US President Barack Obama and Cuba’s Raul Castro will have an opportunity for an historic face-to-face meeting at the Summit of the Americas this week, a senior White House official told AFP Monday.
“There will be time for the leaders of Cuba and the United States to meet,” said Ricardo Zuniga, the National Security Council’s Senior Director for Western Hemisphere Affairs. “There will be some type of interaction.”
Both Obama and Castro are attending the Summit of the Americas in Panama, which starts on Friday.
Zuniga — a top Obama aide who is credited with helping thaw tensions that had lingered long after the end of the Cold War — described Communist Cuba’s participation, after years of bad blood, as “historic.”
In December 2013, after five decades of bilateral antagonism Obama and Castro shook hands briefly at Nelson Mandela’s memorial service in Johannesburg.

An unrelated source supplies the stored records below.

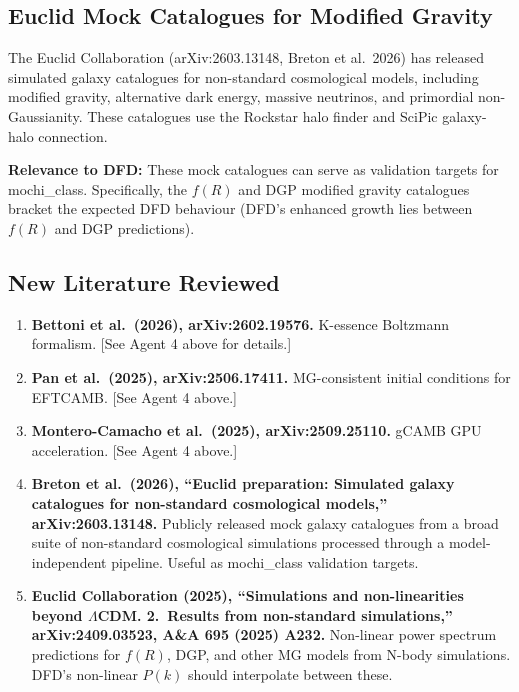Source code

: \documentclass[11pt]{article}
\begin{document}
\subsection{Euclid Mock Catalogues for Modified Gravity}

The Euclid Collaboration (arXiv:2603.13148, Breton et al.\ 2026)
has released simulated galaxy catalogues for non-standard cosmological
models, including modified gravity, alternative dark energy, massive
neutrinos, and primordial non-Gaussianity. These catalogues use the
Rockstar halo finder and SciPic galaxy-halo connection.

\textbf{Relevance to DFD:} These mock catalogues can serve as
validation targets for mochi\_class. Specifically, the $f(R)$ and
DGP modified gravity catalogues bracket the expected DFD behaviour
(DFD's enhanced growth lies between $f(R)$ and DGP predictions).

\subsection{New Literature Reviewed}

\begin{tcolorbox}[colback=green!5!white, colframe=green!50!black,
  title=\textbf{Agent 9: NEW LITERATURE REVIEWED}]

\begin{enumerate}

\item \textbf{Bettoni et al.\ (2026), arXiv:2602.19576.}
  K-essence Boltzmann formalism. [See Agent 4 above for details.]

\item \textbf{Pan et al.\ (2025), arXiv:2506.17411.}
  MG-consistent initial conditions for EFTCAMB. [See Agent 4 above.]

\item \textbf{Montero-Camacho et al.\ (2025), arXiv:2509.25110.}
  gCAMB GPU acceleration. [See Agent 4 above.]

\item \textbf{Breton et al.\ (2026), ``Euclid preparation: Simulated
  galaxy catalogues for non-standard cosmological models,''
  arXiv:2603.13148.}
  Publicly released mock galaxy catalogues from a broad suite of
  non-standard cosmological simulations processed through a
  model-independent pipeline. Useful as mochi\_class validation targets.

\item \textbf{Euclid Collaboration (2025), ``Simulations and
  non-linearities beyond $\Lambda$CDM. 2.\ Results from non-standard
  simulations,'' arXiv:2409.03523, A\&A 695 (2025) A232.}
  Non-linear power spectrum predictions for $f(R)$, DGP, and other
  MG models from N-body simulations. DFD's non-linear $P(k)$ should
  interpolate between these.

\end{enumerate}
\end{tcolorbox}
\end{document}
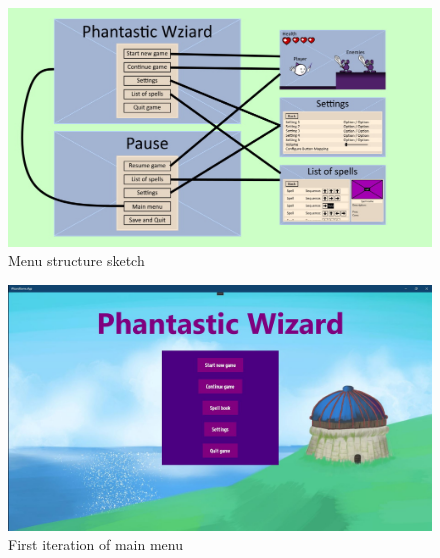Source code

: \documentclass[12pt]{article}
\begin{document}
\begin{figure}[H]
    \centering
    \includegraphics[max width=\textwidth]{images/menu_structure.jpg}
    \caption{Menu structure sketch}
\end{figure}

\begin{figure}[H]
    \centering
    \includegraphics[max width=\textwidth]{images/013.JPG}
    \caption{First iteration of main menu}
\end{figure}
\end{document}
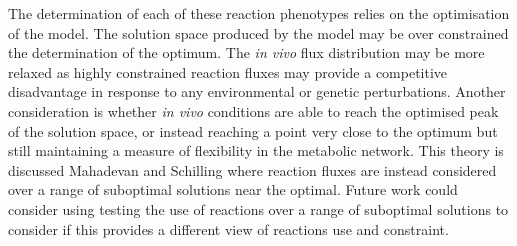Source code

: The determination of each of these reaction phenotypes relies on the optimisation of the model. The solution space produced by the model may be over constrained the determination of the optimum. The \emph{in vivo} flux distribution may be more relaxed as highly constrained reaction fluxes may provide a competitive disadvantage in response to any environmental or genetic perturbations. Another consideration is whether \emph{in vivo} conditions are able to reach the optimised peak of the solution space, or instead reaching a point very close to the optimum but still maintaining a measure of flexibility in the metabolic network. This theory is discussed Mahadevan and Schilling \cite{mahadevan2003} where reaction fluxes are instead considered over a range of suboptimal solutions near the optimal. Future work could consider using testing the use of reactions over a range of suboptimal solutions to consider if this provides a different view of reactions use and constraint.
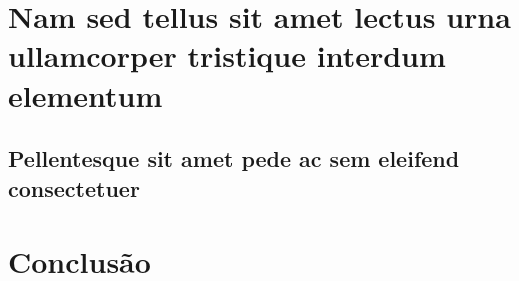 \documentclass[
	12pt,				%
	openright,			%
	oneside,			%
	a4paper,			%
	english,			%
	brazil				%
	]{abntex2}
\providecommand{\lipsum}[1][]{}
\begin{document}
\lipsum[21-22]

\chapter{Nam sed tellus sit amet lectus urna ullamcorper tristique interdum
elementum}

\section{Pellentesque sit amet pede ac sem eleifend consectetuer}

\lipsum[24]


\chapter{Conclusão}

\lipsum[31-33]

\postextual



%
%

\end{document}
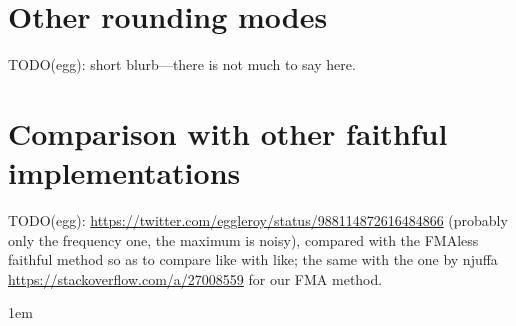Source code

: ﻿\documentclass[10pt, a4paper, twoside]{basestyle}
\begin{document}
\section{Other rounding modes}
\label{OtherRoundingModes}

TODO(egg): short blurb---there is not much to say here.

\section{Comparison with other faithful implementations}

TODO(egg): \url{https://twitter.com/eggleroy/status/988114872616484866} (probably only the frequency one,
the maximum is noisy), compared with the FMAless faithful method so as to compare like with like; the same
with the one by njuffa \url{https://stackoverflow.com/a/27008559} for our FMA method.

\emergencystretch 1em
\end{document}
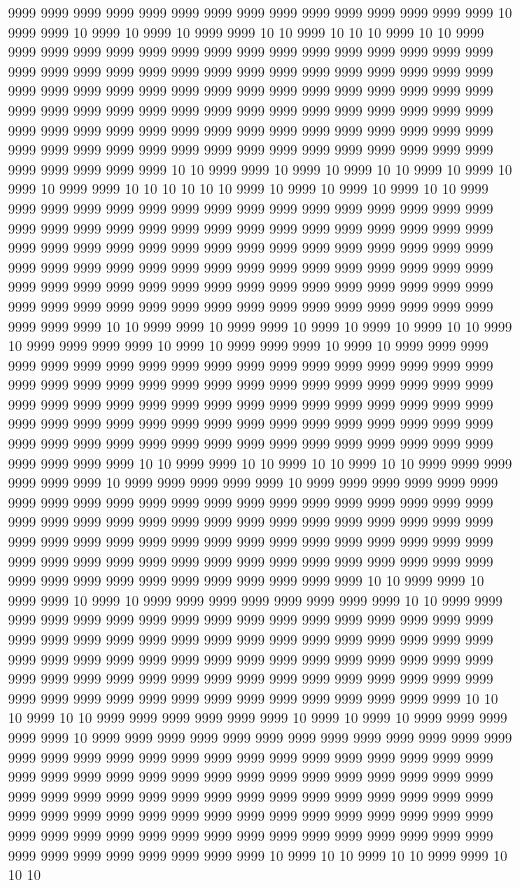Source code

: 9999 9999 9999 9999 9999 9999 9999 9999 9999 9999 9999 9999 9999 9999 9999 10 9999 9999 10 9999 10 9999 10 9999 9999 10 10 9999 10 10 10 9999 10 10 9999 9999 9999 9999 9999 9999 9999 9999 9999 9999 9999 9999 9999 9999 9999 9999 9999 9999 9999 9999 9999 9999 9999 9999 9999 9999 9999 9999 9999 9999 9999 9999 9999 9999 9999 9999 9999 9999 9999 9999 9999 9999 9999 9999 9999 9999 9999 9999 9999 9999 9999 9999 9999 9999 9999 9999 9999 9999 9999 9999 9999 9999 9999 9999 9999 9999 9999 9999 9999 9999 9999 9999 9999 9999 9999 9999 9999 9999 9999 9999 9999 9999 9999 9999 9999 9999 9999 9999 9999 9999 9999 9999 9999 9999 9999 9999 10 10 9999 9999 10 9999 10 9999 10 10 9999 10 9999 10 9999 10 9999 9999 10 10 10 10 10 10 9999 10 9999 10 9999 10 9999 10 10 9999 9999 9999 9999 9999 9999 9999 9999 9999 9999 9999 9999 9999 9999 9999 9999 9999 9999 9999 9999 9999 9999 9999 9999 9999 9999 9999 9999 9999 9999 9999 9999 9999 9999 9999 9999 9999 9999 9999 9999 9999 9999 9999 9999 9999 9999 9999 9999 9999 9999 9999 9999 9999 9999 9999 9999 9999 9999 9999 9999 9999 9999 9999 9999 9999 9999 9999 9999 9999 9999 9999 9999 9999 9999 9999 9999 9999 9999 9999 9999 9999 9999 9999 9999 9999 9999 9999 9999 9999 9999 9999 9999 9999 9999 10 10 9999 9999 10 9999 9999 10 9999 10 9999 10 9999 10 10 9999 10 9999 9999 9999 9999 10 9999 10 9999 9999 9999 10 9999 10 9999 9999 9999 9999 9999 9999 9999 9999 9999 9999 9999 9999 9999 9999 9999 9999 9999 9999 9999 9999 9999 9999 9999 9999 9999 9999 9999 9999 9999 9999 9999 9999 9999 9999 9999 9999 9999 9999 9999 9999 9999 9999 9999 9999 9999 9999 9999 9999 9999 9999 9999 9999 9999 9999 9999 9999 9999 9999 9999 9999 9999 9999 9999 9999 9999 9999 9999 9999 9999 9999 9999 9999 9999 9999 9999 9999 9999 9999 9999 9999 9999 9999 10 10 9999 9999 10 10 9999 10 10 9999 10 10 9999 9999 9999 9999 9999 9999 10 9999 9999 9999 9999 9999 10 9999 9999 9999 9999 9999 9999 9999 9999 9999 9999 9999 9999 9999 9999 9999 9999 9999 9999 9999 9999 9999 9999 9999 9999 9999 9999 9999 9999 9999 9999 9999 9999 9999 9999 9999 9999 9999 9999 9999 9999 9999 9999 9999 9999 9999 9999 9999 9999 9999 9999 9999 9999 9999 9999 9999 9999 9999 9999 9999 9999 9999 9999 9999 9999 9999 9999 9999 9999 9999 9999 9999 9999 9999 9999 9999 9999 9999 10 10 9999 9999 10 9999 9999 10 9999 10 9999 9999 9999 9999 9999 9999 9999 9999 10 10 9999 9999 9999 9999 9999 9999 9999 9999 9999 9999 9999 9999 9999 9999 9999 9999 9999 9999 9999 9999 9999 9999 9999 9999 9999 9999 9999 9999 9999 9999 9999 9999 9999 9999 9999 9999 9999 9999 9999 9999 9999 9999 9999 9999 9999 9999 9999 9999 9999 9999 9999 9999 9999 9999 9999 9999 9999 9999 9999 9999 9999 9999 9999 9999 9999 9999 9999 9999 9999 9999 9999 9999 9999 9999 9999 9999 10 10 10 9999 10 10 9999 9999 9999 9999 9999 9999 10 9999 10 9999 10 9999 9999 9999 9999 9999 10 9999 9999 9999 9999 9999 9999 9999 9999 9999 9999 9999 9999 9999 9999 9999 9999 9999 9999 9999 9999 9999 9999 9999 9999 9999 9999 9999 9999 9999 9999 9999 9999 9999 9999 9999 9999 9999 9999 9999 9999 9999 9999 9999 9999 9999 9999 9999 9999 9999 9999 9999 9999 9999 9999 9999 9999 9999 9999 9999 9999 9999 9999 9999 9999 9999 9999 9999 9999 9999 9999 9999 9999 9999 9999 9999 9999 9999 9999 9999 9999 9999 9999 9999 9999 9999 9999 9999 9999 9999 9999 9999 9999 9999 9999 9999 9999 10 9999 10 10 9999 10 10 9999 9999 10 10 10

A year later, Castro and Obama spoke by telephone, as the US leader announced they would seek to restore full diplomatic ties, including plans to re-open the US embassy in Havana.
But the summit in Panama could see the first substantive meeting since John F. Kennedy was president a half century ago.
Still, Zuniga played down suggestions of a formal bilateral sit-down — which would thrash out points of contention between the two former foes.
“The only bilateral meeting that we have scheduled during the summit is between President Obama and President (Juan Carlos) Varela of Panama.”